◆ **What is being asked**
For the listing below, give the number of lines that hold the string "naso", without anything else.

◆ **Data**
+--

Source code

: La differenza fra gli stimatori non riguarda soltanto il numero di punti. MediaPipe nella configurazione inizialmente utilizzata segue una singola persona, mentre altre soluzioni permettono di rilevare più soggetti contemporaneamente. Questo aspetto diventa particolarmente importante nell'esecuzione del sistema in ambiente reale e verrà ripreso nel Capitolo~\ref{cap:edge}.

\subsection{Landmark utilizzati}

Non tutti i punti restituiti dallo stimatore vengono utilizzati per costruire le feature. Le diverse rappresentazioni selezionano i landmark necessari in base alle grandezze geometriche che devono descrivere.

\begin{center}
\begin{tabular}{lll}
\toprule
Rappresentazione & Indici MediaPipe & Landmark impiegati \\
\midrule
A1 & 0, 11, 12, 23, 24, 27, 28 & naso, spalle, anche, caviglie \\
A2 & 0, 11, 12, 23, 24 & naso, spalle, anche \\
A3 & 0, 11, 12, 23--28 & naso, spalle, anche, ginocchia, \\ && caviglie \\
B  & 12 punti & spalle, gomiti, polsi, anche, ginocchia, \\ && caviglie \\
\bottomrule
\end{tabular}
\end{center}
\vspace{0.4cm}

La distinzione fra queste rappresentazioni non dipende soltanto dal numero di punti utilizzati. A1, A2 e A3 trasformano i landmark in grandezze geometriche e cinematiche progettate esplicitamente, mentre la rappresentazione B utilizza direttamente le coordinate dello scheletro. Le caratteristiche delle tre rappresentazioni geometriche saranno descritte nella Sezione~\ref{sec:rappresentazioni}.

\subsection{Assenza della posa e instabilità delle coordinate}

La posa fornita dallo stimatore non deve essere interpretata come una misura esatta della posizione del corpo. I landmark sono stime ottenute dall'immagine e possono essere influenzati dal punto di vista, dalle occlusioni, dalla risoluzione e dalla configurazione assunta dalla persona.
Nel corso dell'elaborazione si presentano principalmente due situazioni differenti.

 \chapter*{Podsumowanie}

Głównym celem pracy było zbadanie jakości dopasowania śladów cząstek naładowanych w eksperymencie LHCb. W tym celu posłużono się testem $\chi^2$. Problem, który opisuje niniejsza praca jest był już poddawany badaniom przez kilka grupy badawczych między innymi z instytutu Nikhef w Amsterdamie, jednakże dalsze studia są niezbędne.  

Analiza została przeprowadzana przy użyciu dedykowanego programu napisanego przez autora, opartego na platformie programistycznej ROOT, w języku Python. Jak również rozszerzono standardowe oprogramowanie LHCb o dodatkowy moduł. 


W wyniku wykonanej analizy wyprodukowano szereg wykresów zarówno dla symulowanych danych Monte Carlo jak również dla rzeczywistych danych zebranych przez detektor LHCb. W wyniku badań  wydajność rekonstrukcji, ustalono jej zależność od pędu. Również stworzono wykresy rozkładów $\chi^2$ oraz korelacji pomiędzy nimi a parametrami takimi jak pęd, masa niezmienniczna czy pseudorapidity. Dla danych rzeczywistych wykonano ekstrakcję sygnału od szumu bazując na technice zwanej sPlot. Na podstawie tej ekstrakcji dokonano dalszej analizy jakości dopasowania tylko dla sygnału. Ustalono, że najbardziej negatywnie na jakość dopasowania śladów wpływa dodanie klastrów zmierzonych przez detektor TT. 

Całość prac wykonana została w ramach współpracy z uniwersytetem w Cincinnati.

+--

◆ **Written solution**
3